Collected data
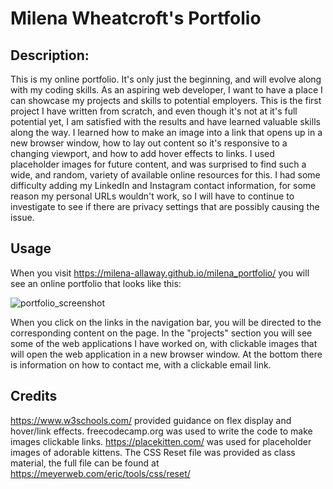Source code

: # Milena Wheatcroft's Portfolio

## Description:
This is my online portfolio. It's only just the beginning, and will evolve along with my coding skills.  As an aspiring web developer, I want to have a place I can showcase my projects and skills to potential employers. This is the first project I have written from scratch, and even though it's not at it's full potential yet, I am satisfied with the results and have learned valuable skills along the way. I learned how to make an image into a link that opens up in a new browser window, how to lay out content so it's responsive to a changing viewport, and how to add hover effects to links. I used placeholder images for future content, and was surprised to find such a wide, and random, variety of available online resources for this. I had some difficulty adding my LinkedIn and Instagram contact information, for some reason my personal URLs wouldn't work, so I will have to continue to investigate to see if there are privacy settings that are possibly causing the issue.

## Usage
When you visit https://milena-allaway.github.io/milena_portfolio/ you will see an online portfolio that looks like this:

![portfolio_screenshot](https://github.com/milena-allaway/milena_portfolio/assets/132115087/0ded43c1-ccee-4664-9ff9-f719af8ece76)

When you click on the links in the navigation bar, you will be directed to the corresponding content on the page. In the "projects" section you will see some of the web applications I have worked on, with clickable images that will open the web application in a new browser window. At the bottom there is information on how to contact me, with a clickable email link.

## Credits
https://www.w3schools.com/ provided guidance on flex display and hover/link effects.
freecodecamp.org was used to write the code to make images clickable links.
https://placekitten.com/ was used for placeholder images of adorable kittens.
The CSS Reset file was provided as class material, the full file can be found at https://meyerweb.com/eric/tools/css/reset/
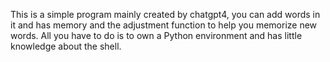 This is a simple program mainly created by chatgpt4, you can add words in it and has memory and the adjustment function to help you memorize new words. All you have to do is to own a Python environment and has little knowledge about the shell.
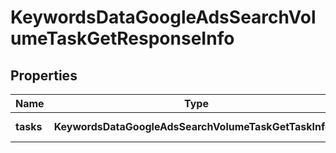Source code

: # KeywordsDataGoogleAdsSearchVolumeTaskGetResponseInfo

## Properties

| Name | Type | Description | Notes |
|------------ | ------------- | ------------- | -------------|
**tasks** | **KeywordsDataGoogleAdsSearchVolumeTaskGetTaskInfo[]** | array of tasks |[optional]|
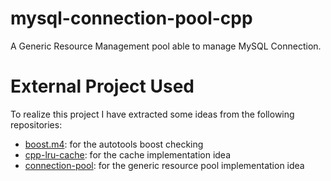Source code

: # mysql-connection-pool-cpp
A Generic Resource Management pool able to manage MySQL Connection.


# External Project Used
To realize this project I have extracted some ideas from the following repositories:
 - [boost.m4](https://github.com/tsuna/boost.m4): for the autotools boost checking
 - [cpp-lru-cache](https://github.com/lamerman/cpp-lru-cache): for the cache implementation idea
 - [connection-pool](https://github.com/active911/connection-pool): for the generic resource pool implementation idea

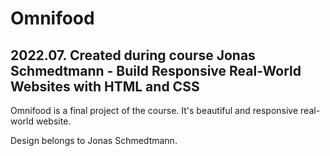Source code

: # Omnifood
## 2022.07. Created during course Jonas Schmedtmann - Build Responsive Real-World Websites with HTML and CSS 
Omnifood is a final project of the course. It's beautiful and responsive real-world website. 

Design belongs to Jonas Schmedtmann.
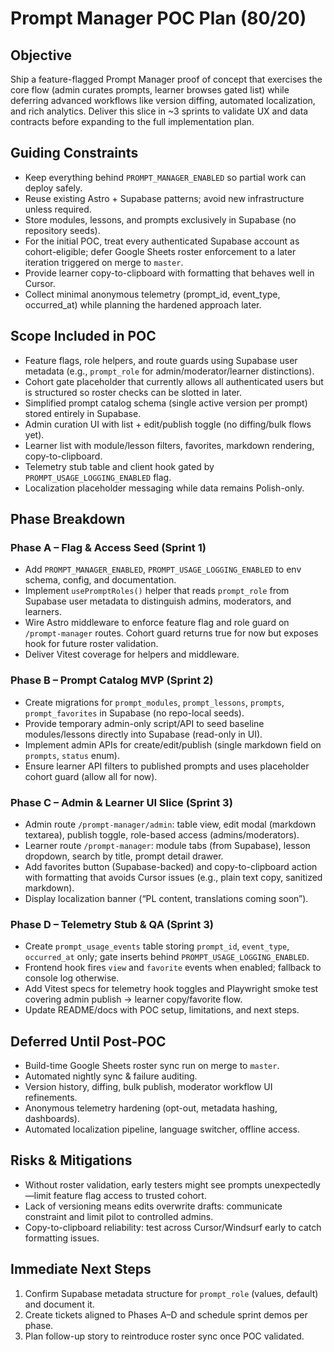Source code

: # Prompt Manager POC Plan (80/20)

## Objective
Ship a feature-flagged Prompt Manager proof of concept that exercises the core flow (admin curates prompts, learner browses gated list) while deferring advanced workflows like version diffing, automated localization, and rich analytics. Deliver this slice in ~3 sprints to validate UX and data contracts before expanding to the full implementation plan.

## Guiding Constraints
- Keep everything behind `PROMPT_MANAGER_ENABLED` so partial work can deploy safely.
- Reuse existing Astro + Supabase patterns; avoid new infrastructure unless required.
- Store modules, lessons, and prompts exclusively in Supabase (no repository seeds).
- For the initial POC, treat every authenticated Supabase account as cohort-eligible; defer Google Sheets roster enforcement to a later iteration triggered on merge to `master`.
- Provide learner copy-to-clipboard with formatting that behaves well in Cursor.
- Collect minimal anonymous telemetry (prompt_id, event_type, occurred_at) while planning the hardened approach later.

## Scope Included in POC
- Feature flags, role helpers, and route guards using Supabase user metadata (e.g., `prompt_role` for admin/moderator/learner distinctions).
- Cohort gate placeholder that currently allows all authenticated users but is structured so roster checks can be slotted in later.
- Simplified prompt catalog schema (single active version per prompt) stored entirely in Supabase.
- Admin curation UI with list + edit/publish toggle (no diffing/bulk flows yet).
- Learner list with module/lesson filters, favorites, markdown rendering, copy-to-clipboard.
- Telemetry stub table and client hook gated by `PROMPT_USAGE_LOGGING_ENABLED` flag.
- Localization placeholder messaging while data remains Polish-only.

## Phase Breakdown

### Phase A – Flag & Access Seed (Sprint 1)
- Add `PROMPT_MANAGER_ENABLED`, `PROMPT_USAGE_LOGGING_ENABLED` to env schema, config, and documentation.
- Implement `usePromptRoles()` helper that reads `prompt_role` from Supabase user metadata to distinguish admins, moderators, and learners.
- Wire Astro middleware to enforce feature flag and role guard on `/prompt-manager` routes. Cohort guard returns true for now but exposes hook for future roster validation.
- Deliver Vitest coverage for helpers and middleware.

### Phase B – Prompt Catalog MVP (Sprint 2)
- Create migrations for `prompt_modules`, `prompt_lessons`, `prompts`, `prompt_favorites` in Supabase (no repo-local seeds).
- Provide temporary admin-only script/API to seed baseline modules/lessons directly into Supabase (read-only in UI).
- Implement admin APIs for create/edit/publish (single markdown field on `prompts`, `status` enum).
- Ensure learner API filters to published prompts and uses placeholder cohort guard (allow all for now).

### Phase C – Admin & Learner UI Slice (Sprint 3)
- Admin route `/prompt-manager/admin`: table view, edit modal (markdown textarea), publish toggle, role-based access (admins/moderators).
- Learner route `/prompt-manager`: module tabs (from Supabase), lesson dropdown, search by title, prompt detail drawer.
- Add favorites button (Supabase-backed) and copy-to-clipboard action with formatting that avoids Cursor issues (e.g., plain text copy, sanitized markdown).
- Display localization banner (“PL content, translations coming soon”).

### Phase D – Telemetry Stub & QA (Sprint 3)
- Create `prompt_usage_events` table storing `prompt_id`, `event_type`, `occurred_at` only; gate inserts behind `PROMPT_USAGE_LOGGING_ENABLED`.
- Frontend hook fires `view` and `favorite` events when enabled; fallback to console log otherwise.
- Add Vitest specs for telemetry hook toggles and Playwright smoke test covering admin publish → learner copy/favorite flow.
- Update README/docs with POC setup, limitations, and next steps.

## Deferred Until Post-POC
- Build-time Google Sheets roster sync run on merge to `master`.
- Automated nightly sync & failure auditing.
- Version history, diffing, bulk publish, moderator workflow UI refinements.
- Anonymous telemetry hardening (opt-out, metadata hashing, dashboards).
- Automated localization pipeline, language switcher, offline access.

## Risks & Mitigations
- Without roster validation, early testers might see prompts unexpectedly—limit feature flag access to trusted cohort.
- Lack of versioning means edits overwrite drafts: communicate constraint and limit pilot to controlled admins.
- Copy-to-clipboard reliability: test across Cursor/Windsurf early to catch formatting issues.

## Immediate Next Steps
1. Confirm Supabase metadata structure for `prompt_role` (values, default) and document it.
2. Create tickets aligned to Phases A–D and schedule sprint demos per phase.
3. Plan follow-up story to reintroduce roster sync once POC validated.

**YOUR TASK**
Which lines of the records above contain the word "helpers"? Report each one in full.

**ANSWER TO THIS EXERCISE**
- Feature flags, role helpers, and route guards using Supabase user metadata (e.g., `prompt_role` for admin/moderator/learner distinctions).
- Deliver Vitest coverage for helpers and middleware.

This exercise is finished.